**Goal of the exercise**:
From the line containing "3年（1863年）から物語は" down to the last line of the records below, restate each line word for word and leave out the rest.
# # # # #
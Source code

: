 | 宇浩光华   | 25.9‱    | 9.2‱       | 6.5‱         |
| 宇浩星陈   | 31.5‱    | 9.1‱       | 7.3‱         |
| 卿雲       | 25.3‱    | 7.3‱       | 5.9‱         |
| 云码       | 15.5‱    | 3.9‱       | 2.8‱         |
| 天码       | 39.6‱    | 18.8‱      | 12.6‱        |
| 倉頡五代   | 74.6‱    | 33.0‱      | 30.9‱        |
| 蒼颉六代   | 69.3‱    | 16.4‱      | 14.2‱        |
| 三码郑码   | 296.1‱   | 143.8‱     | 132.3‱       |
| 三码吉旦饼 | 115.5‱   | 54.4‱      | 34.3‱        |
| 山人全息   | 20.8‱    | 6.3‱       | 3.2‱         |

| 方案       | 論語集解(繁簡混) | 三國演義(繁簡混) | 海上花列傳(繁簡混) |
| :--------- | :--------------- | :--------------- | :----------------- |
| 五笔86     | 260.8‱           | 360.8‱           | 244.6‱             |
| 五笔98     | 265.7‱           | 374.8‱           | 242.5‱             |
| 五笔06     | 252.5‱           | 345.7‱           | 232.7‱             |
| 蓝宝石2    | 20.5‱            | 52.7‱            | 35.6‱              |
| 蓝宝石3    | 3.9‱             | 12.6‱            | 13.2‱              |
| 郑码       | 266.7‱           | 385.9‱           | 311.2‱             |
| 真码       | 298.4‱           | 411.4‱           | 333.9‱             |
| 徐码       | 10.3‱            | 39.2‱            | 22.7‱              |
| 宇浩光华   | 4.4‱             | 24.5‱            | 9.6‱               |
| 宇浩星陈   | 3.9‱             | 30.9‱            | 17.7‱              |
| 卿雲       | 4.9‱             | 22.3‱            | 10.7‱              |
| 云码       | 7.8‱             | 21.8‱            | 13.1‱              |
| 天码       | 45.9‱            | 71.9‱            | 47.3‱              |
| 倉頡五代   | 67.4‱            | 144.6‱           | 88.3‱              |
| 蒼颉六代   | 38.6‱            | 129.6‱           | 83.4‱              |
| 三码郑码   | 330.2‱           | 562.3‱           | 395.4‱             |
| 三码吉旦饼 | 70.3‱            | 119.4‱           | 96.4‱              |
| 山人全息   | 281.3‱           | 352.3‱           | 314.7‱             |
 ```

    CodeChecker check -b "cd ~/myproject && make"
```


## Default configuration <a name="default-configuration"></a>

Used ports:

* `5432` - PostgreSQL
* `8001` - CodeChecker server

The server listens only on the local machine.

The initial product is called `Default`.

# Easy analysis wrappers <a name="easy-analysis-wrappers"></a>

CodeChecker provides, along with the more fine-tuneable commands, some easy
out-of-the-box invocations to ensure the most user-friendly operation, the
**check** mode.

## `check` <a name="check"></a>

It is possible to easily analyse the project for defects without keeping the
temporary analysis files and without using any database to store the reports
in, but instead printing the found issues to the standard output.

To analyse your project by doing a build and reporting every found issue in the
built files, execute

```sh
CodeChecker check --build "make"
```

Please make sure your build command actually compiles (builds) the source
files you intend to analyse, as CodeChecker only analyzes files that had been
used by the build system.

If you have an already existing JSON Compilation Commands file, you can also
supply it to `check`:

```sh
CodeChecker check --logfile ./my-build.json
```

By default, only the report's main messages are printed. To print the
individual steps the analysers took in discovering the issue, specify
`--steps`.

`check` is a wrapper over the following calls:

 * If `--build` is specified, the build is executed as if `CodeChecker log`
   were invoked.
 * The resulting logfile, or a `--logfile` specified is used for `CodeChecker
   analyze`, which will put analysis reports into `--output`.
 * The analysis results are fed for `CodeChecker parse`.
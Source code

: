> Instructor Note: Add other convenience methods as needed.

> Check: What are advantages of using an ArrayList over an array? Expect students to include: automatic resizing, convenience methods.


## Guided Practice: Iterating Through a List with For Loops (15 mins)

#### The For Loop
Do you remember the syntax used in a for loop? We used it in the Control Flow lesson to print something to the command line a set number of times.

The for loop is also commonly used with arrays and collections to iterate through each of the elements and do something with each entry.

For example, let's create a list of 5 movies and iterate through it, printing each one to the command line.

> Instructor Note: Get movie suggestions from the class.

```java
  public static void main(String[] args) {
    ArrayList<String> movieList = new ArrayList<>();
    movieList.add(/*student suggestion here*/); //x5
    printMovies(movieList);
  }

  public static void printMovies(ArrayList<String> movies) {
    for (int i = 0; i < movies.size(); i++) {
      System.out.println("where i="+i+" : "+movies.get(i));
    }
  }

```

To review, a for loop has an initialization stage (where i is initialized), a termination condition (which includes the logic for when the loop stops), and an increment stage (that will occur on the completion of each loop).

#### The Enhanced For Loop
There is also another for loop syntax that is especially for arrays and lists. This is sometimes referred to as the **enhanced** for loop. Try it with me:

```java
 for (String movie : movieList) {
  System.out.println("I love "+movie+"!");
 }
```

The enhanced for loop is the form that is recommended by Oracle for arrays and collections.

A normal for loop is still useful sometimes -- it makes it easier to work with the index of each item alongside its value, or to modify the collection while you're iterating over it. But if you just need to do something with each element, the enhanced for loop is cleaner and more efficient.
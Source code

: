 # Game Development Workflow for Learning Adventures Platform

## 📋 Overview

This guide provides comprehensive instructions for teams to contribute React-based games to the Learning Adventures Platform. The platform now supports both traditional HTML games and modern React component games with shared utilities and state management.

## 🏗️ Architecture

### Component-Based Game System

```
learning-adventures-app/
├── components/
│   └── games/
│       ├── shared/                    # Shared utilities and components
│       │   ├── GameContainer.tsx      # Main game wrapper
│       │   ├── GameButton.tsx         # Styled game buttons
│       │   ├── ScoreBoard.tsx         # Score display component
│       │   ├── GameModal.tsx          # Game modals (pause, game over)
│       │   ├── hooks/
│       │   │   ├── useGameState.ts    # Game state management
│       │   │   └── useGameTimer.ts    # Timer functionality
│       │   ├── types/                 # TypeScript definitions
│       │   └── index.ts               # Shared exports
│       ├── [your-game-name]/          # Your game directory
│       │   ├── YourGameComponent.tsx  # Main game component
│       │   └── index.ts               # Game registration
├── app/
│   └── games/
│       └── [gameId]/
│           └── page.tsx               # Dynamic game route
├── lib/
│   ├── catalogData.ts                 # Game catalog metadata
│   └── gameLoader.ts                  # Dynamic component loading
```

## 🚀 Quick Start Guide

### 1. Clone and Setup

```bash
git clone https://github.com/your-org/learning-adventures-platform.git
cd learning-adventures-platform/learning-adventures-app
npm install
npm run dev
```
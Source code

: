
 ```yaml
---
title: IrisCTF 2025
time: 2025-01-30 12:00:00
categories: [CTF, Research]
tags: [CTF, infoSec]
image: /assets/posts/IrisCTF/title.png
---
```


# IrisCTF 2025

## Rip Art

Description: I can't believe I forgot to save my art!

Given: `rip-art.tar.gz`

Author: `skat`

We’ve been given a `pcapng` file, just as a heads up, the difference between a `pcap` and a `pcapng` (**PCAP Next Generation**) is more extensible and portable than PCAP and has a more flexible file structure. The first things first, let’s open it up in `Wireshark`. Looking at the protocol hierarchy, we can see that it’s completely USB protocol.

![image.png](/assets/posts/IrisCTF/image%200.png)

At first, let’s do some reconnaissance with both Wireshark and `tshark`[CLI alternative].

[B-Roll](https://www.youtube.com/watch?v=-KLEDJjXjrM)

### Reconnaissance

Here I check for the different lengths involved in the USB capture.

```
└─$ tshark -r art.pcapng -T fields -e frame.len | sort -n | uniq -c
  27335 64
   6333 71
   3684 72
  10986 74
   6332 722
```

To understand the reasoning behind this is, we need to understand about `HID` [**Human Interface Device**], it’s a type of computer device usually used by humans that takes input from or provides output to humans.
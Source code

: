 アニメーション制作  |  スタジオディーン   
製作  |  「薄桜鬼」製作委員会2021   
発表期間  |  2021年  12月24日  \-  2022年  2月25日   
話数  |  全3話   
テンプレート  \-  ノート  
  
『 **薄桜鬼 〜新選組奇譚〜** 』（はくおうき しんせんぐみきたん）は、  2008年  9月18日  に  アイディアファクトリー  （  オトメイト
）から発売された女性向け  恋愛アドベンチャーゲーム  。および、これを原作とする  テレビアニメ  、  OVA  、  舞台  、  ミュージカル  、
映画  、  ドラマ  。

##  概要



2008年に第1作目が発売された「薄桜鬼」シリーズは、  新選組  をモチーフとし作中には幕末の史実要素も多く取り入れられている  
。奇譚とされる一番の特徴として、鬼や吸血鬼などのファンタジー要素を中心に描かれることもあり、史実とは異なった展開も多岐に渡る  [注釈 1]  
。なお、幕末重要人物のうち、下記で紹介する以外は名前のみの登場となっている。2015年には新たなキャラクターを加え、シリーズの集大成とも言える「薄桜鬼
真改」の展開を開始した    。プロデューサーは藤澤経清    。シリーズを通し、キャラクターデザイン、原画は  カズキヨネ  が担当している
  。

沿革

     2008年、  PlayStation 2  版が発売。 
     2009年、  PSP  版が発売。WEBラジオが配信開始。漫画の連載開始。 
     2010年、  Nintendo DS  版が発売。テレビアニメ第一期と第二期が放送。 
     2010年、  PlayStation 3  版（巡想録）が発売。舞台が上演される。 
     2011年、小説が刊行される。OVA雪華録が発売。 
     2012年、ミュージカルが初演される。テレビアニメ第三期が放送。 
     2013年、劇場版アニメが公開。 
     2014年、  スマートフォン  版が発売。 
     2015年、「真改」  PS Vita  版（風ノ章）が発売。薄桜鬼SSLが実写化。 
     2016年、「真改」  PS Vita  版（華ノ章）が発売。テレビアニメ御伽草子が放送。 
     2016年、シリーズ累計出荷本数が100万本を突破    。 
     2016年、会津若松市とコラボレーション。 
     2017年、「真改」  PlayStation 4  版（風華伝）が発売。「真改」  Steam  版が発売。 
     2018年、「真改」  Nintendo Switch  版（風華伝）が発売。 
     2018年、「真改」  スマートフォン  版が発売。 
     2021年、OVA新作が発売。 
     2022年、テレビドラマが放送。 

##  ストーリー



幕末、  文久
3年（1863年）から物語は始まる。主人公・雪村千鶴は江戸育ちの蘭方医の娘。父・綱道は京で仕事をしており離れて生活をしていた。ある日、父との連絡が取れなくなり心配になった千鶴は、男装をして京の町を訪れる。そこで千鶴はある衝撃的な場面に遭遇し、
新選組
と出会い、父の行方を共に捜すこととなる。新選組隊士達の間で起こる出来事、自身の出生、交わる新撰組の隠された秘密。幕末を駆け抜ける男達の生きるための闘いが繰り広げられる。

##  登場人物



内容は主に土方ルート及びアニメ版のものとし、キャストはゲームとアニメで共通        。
# # # # #
**Your solution**:
3年（1863年）から物語は始まる。主人公・雪村千鶴は江戸育ちの蘭方医の娘。父・綱道は京で仕事をしており離れて生活をしていた。ある日、父との連絡が取れなくなり心配になった千鶴は、男装をして京の町を訪れる。そこで千鶴はある衝撃的な場面に遭遇し、
新選組
と出会い、父の行方を共に捜すこととなる。新選組隊士達の間で起こる出来事、自身の出生、交わる新撰組の隠された秘密。幕末を駆け抜ける男達の生きるための闘いが繰り広げられる。

##  登場人物



内容は主に土方ルート及びアニメ版のものとし、キャストはゲームとアニメで共通        。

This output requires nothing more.